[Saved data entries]
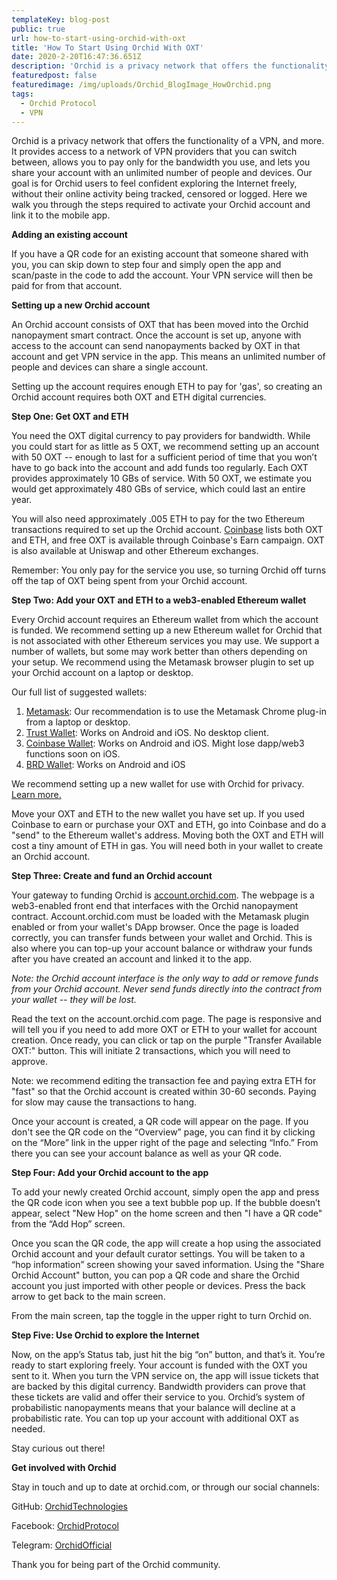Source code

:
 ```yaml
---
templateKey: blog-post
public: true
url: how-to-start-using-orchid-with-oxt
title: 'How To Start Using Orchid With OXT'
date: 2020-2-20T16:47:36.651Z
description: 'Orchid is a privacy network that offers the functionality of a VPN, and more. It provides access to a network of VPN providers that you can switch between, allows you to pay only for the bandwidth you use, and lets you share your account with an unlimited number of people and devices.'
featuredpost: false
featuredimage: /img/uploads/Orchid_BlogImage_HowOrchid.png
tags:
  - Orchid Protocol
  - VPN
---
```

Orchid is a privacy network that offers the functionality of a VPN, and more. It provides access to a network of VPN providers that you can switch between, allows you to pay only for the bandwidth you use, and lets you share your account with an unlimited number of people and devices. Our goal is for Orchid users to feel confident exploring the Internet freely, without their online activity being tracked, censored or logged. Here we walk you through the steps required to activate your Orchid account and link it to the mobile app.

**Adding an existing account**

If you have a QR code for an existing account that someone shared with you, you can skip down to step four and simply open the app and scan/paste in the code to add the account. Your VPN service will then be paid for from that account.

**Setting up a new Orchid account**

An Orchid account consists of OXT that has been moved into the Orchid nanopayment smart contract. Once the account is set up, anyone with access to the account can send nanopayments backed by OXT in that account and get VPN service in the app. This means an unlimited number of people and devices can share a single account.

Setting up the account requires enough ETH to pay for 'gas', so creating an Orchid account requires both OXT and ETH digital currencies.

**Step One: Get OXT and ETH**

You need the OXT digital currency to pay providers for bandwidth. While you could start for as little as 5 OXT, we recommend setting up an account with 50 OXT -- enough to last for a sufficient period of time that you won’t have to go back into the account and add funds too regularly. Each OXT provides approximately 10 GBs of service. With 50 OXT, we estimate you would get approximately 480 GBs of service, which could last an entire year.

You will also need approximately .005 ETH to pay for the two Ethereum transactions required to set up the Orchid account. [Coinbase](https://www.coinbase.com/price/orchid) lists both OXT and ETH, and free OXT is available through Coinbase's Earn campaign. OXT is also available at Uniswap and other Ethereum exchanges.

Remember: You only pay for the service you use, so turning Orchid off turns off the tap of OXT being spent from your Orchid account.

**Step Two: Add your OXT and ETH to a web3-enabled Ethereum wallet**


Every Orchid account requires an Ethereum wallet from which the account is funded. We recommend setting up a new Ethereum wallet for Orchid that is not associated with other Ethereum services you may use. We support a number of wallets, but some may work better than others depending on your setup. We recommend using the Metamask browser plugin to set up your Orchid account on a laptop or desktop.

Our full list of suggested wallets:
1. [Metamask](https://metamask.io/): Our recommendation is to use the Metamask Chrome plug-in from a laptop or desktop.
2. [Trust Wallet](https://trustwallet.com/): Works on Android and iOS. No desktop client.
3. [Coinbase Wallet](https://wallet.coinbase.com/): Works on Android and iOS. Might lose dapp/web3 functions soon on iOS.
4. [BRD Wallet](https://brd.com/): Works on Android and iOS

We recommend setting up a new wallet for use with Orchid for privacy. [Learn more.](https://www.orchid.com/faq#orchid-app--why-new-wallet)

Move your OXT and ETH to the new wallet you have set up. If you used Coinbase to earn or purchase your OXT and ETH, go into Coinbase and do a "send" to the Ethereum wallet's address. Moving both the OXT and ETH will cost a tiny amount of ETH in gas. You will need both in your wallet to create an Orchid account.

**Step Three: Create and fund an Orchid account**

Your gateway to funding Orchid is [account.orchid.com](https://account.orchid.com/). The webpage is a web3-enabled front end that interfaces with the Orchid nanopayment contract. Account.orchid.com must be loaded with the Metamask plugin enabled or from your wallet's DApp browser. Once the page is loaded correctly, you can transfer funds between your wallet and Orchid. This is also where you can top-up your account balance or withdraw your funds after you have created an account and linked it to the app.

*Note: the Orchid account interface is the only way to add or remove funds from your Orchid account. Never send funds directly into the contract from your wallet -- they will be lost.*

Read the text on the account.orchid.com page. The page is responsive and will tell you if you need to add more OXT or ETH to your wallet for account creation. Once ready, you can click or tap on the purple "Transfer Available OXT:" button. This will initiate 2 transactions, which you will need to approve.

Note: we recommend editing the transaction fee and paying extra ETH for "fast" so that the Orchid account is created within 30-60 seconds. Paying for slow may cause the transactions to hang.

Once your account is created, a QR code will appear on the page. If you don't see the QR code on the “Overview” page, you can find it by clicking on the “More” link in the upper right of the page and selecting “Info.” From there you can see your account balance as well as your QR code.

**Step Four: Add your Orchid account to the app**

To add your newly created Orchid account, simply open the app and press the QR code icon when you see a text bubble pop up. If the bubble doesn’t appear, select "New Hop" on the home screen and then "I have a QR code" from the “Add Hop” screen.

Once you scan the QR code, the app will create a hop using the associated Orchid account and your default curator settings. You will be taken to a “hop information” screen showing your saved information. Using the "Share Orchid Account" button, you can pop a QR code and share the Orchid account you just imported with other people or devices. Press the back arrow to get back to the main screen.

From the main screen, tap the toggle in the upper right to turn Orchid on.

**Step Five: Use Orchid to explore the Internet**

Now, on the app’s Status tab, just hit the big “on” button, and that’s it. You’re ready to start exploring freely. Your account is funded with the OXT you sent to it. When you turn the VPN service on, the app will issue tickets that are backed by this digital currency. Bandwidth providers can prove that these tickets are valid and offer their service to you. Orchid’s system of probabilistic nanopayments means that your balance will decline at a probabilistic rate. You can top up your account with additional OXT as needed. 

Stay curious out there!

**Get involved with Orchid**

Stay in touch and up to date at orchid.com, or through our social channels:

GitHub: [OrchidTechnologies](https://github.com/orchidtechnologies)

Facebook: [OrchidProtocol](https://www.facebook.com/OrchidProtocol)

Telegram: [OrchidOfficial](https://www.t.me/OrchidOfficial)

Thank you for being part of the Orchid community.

==

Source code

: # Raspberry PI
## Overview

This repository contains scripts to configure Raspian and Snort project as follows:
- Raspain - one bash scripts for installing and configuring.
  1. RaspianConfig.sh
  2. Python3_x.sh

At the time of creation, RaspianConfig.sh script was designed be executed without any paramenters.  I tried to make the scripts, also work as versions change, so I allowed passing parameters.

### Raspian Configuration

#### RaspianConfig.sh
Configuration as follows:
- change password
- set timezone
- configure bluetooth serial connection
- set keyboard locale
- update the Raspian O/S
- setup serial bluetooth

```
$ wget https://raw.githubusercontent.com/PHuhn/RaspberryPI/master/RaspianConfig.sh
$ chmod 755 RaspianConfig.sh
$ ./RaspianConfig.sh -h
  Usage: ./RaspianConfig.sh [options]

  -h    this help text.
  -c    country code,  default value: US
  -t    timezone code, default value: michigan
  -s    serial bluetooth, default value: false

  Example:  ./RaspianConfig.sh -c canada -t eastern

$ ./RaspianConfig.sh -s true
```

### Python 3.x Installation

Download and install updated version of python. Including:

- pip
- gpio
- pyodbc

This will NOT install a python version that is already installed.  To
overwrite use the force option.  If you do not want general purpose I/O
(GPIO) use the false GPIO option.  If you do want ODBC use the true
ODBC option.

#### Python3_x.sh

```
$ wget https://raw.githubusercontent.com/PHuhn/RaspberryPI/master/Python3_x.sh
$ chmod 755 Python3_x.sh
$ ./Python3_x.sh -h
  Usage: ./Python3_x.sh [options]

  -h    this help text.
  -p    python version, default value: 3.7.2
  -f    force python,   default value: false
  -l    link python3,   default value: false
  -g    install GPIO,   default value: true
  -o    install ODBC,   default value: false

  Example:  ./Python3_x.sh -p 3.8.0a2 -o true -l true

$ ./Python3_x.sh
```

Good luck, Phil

---

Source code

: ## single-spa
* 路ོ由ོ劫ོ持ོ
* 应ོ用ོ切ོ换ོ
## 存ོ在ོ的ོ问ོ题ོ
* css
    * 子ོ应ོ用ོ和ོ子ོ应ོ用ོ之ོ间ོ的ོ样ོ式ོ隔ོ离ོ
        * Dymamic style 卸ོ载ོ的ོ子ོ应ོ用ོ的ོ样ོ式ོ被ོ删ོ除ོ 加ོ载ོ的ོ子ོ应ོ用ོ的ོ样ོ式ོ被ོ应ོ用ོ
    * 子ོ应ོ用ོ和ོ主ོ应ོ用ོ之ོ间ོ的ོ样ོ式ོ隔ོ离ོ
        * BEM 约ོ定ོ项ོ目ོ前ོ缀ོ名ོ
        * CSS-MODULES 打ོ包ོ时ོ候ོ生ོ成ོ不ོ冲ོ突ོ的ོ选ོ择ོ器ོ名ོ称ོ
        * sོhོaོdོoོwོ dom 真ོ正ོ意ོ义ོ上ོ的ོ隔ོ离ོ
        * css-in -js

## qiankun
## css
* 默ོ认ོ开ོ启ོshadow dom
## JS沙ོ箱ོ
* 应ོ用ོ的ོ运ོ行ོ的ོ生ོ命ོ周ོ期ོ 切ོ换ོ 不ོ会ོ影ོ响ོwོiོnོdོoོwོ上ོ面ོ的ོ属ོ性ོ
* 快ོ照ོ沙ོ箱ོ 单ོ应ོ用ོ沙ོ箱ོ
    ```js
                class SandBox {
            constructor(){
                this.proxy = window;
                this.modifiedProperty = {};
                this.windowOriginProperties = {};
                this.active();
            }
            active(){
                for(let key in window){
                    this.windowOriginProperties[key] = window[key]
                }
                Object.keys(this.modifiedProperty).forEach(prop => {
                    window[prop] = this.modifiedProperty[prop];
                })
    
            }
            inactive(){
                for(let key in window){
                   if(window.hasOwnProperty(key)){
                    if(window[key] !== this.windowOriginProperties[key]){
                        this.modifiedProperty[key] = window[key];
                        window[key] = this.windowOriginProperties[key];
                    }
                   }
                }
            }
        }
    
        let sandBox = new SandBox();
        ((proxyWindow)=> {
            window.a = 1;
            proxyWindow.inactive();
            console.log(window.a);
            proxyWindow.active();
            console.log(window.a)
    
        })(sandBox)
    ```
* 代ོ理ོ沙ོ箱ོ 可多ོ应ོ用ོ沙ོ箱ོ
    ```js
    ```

## Aim of the task
From the records above, repeat exactly the lines from the one with "will be lost.*" through the one with "Read the text", both included.

## Task solution
*Note: the Orchid account interface is the only way to add or remove funds from your Orchid account. Never send funds directly into the contract from your wallet -- they will be lost.*

Read the text on the account.orchid.com page. The page is responsive and will tell you if you need to add more OXT or ETH to your wallet for account creation. Once ready, you can click or tap on the purple "Transfer Available OXT:" button. This will initiate 2 transactions, which you will need to approve.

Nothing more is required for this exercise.